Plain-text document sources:

╭──

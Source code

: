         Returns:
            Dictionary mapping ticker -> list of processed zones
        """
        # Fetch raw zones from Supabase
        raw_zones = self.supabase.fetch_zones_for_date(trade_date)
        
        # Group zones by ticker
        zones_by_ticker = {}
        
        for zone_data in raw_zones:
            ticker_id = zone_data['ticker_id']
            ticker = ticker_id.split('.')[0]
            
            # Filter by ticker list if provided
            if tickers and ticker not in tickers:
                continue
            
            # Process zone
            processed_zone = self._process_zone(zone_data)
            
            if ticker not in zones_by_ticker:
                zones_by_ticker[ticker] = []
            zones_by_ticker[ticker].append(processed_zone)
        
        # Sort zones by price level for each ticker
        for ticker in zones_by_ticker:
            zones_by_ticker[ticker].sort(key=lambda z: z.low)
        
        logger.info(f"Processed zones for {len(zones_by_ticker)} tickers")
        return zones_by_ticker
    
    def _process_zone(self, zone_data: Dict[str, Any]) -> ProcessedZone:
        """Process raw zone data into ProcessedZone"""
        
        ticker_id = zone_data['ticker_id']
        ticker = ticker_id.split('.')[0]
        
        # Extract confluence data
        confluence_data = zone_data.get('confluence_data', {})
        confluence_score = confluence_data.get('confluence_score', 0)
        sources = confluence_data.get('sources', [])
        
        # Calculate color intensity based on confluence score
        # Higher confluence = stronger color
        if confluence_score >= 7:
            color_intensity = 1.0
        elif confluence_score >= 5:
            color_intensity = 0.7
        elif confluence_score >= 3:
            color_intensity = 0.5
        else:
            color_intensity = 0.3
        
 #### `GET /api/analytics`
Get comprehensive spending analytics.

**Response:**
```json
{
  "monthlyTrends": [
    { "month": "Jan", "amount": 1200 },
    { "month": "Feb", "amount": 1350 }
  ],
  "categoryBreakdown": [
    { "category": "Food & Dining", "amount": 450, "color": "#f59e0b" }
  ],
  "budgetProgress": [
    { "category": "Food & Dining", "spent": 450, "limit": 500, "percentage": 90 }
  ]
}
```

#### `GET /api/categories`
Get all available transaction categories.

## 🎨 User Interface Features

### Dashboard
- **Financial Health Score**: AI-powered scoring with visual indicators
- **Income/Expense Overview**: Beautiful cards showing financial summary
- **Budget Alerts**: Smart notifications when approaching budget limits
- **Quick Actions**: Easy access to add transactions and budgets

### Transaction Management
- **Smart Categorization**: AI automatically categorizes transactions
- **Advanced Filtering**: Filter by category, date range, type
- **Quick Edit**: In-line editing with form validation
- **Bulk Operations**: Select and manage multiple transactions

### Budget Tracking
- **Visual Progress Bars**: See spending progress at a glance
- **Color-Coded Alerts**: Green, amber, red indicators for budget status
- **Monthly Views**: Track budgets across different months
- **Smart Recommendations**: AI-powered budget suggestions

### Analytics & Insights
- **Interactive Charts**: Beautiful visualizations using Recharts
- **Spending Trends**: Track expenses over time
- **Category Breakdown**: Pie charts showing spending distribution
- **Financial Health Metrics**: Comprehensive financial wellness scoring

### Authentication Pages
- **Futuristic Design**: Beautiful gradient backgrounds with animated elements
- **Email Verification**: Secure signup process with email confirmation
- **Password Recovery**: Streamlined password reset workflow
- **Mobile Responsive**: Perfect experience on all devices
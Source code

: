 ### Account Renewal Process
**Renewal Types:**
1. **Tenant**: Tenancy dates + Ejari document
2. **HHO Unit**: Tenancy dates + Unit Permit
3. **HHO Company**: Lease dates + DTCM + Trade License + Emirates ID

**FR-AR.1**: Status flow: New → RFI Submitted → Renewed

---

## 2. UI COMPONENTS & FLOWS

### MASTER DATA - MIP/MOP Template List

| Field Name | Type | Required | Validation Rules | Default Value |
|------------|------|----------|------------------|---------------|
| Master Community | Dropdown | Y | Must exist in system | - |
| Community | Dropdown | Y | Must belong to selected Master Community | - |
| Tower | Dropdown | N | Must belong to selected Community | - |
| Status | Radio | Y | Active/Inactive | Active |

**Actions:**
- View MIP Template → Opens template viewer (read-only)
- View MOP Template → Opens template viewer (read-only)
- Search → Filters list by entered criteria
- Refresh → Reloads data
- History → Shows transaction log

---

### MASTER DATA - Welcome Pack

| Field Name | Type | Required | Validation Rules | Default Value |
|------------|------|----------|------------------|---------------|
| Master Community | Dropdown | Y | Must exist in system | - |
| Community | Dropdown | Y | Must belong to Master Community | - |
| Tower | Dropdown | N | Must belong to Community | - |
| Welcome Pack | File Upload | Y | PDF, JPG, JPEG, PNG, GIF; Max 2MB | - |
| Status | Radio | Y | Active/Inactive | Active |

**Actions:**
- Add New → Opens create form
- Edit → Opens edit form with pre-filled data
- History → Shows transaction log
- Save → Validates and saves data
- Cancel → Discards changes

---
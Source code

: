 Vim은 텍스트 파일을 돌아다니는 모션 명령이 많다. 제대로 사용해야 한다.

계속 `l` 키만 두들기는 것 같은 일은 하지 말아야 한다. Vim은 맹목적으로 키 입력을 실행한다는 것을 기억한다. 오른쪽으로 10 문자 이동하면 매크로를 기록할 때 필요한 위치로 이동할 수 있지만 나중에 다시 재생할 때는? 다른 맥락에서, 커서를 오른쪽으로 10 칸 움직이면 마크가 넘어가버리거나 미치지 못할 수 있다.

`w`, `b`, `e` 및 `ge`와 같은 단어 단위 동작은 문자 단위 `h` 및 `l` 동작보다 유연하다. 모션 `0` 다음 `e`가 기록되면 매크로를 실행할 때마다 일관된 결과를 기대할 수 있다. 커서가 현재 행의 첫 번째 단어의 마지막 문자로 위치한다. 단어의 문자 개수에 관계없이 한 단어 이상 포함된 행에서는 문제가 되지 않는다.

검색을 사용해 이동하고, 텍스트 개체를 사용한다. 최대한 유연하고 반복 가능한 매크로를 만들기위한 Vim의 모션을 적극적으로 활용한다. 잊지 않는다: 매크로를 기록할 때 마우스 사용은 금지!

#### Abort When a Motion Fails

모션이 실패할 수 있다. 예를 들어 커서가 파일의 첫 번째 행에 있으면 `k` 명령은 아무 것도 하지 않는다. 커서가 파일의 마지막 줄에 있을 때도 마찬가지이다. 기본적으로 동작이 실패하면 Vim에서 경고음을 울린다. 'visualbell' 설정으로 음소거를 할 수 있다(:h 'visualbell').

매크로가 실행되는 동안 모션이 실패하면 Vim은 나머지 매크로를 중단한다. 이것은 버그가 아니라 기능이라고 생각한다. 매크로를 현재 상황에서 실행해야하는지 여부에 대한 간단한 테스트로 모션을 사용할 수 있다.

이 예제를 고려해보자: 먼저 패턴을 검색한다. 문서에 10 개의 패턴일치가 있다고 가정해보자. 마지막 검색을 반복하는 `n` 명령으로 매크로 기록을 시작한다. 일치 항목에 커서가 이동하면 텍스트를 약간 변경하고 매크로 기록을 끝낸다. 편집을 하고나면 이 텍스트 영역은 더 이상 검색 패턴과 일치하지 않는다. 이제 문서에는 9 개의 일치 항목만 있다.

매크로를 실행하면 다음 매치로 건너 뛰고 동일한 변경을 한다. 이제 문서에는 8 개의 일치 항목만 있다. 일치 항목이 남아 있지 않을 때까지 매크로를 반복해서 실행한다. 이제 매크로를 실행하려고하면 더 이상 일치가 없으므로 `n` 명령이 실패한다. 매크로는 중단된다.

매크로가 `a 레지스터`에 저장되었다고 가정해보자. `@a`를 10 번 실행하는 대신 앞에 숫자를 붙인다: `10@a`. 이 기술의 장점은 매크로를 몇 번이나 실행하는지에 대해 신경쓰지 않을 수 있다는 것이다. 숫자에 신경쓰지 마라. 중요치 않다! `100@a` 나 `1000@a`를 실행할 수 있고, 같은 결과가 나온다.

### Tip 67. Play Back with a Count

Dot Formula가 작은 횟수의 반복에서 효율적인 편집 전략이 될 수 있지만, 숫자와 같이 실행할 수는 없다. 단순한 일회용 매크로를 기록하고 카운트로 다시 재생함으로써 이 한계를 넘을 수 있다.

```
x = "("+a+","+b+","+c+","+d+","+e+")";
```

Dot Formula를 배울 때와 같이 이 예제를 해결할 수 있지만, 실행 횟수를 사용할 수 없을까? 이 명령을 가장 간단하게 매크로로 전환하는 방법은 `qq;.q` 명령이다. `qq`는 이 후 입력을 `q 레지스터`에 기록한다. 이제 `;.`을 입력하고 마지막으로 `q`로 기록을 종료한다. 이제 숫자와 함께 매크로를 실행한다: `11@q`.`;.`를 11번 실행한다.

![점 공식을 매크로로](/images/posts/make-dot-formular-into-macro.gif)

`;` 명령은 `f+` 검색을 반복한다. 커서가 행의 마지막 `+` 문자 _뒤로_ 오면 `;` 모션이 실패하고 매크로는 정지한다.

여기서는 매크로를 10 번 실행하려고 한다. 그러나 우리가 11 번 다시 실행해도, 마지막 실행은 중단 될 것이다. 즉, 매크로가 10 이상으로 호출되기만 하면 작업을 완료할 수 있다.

╰──

Nothing beyond the line that contains "def _process_zone(self, zone_data: Dict[str, Any])" belongs in the answer; reproduce the entries exactly from their first line through it.

• OUTPUT OF THE EXERCISE:
Source code

:         Returns:
            Dictionary mapping ticker -> list of processed zones
        """
        # Fetch raw zones from Supabase
        raw_zones = self.supabase.fetch_zones_for_date(trade_date)
        
        # Group zones by ticker
        zones_by_ticker = {}
        
        for zone_data in raw_zones:
            ticker_id = zone_data['ticker_id']
            ticker = ticker_id.split('.')[0]
            
            # Filter by ticker list if provided
            if tickers and ticker not in tickers:
                continue
            
            # Process zone
            processed_zone = self._process_zone(zone_data)
            
            if ticker not in zones_by_ticker:
                zones_by_ticker[ticker] = []
            zones_by_ticker[ticker].append(processed_zone)
        
        # Sort zones by price level for each ticker
        for ticker in zones_by_ticker:
            zones_by_ticker[ticker].sort(key=lambda z: z.low)
        
        logger.info(f"Processed zones for {len(zones_by_ticker)} tickers")
        return zones_by_ticker
    
    def _process_zone(self, zone_data: Dict[str, Any]) -> ProcessedZone:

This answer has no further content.